I crossed Ponte Sisto, the foot bridge to Trastevere. There is no date on the bridge, but it’s old. very old. Tevere is the name of the river. Why does English have to change it? American’s come here looking for the Tiber. If you ask which way is it o the river be aware that it winds and on one block it is East, another West, and so on.
I found Isa’s coffee bar and by the time I ordered coffee Giacomo had arrived. We both coffee’d up. After a bit of chat with Isa, he and I went to his house for lunch. Virginia came home from a morning’s shopping at the Porta Portuese flee market. At that market there are bargains for the experienced, and the old shell game for the inexperienced. We ate rice and potatoes and some broccoli. Of course we drank wine.
I worked on Virginia’s computer for an hour or so. It needed help. Her grandson, little Adreas was fourteen, now magically twenty, and has the computer loaded with games. The Italians sure are kind to their offspring. Adreas has two computers of his own, but has to load up grandmas also.

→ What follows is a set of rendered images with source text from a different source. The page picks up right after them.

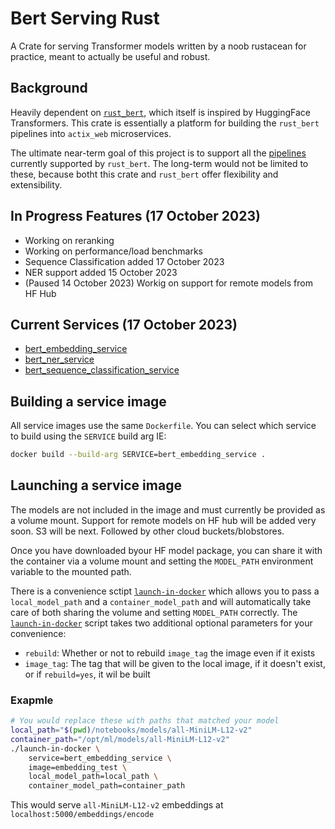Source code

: # Bert Serving Rust
A Crate for serving Transformer models written by a noob rustacean for practice, meant to actually be useful and robust.

## Background
Heavily dependent on [`rust_bert`](https://github.com/guillaume-be/rust-bert/tree/main), which itself is inspired by HuggingFace Transformers. This crate is essentially a platform for building the `rust_bert` pipelines into `actix_web` microservices.

The ultimate near-term goal of this project is to support all the [pipelines](https://github.com/guillaume-be/rust-bert/blob/main/README.md#ready-to-use-pipelines) currently supported by `rust_bert`. The long-term would not be limited to these, because botht this crate and `rust_bert` offer flexibility and extensibility.

## In Progress Features (17 October 2023)
- Working on reranking
- Working on performance/load benchmarks
- Sequence Classification added 17 October 2023
- NER support added 15 October 2023
- (Paused 14 October 2023) Workig on support for remote models from HF Hub

## Current Services (17 October 2023)
- [bert_embedding_service](doc/bert_embedding_service.md)
- [bert_ner_service](doc/bert_ner_service.md)
- [bert_sequence_classification_service](doc/bert_sequence_classification_service.md)

## Building a service image
All service images use the same `Dockerfile`. You can select which service to build using the `SERVICE` build arg IE:
```sh
docker build --build-arg SERVICE=bert_embedding_service .
```

## Launching a service image
The models are not included in the image and must currently be provided as a volume mount. Support for remote models on HF hub will be added very soon. S3 will be next. Followed by other cloud buckets/blobstores.

Once you have downloaded byour HF model package, you can share it with the container via a volume mount and setting the `MODEL_PATH` environment variable to the mounted path.

There is a convenience sctipt [`launch-in-docker`](launch-in-docker) which allows you to pass a `local_model_path` and a `container_model_path` and will automatically take care of both sharing the volume and setting `MODEL_PATH` correctly. The [`launch-in-docker`](launch-in-docker) script takes two additional optional parameters for your convenience:
- `rebuild`: Whether or not to rebuild `image_tag` the image even if it exists
- `image_tag`: The tag that will be given to the local image, if it doesn't exist, or if `rebuild=yes`, it wil be built
### Exapmle
```sh
# You would replace these with paths that matched your model
local_path="$(pwd)/notebooks/models/all-MiniLM-L12-v2"
container_path="/opt/ml/models/all-MiniLM-L12-v2"
./launch-in-docker \
    service=bert_embedding_service \
    image=embedding_test \
    local_model_path=local_path \
    container_model_path=container_path
```
This would serve `all-MiniLM-L12-v2` embeddings at `localhost:5000/embeddings/encode`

Last week Giacomo told me that Marco, Virginia’s sister’s husband, was the cinematographer for Camora, a film about the Naples mafia and it’s up for an Oscar. Today I learn that his wife’s son by a previous marriage, Mateo, is the Director of the film.
On my way home Giacomo walked with me back to Isa’s again where we both had the traditional after lunch coffee. As he left I told him that I live more in one morning in Roma than I do in six months in Ohio.
It was overcast and 41 degrees when I left this morning. Now it's a sunny 53. I wore a hat.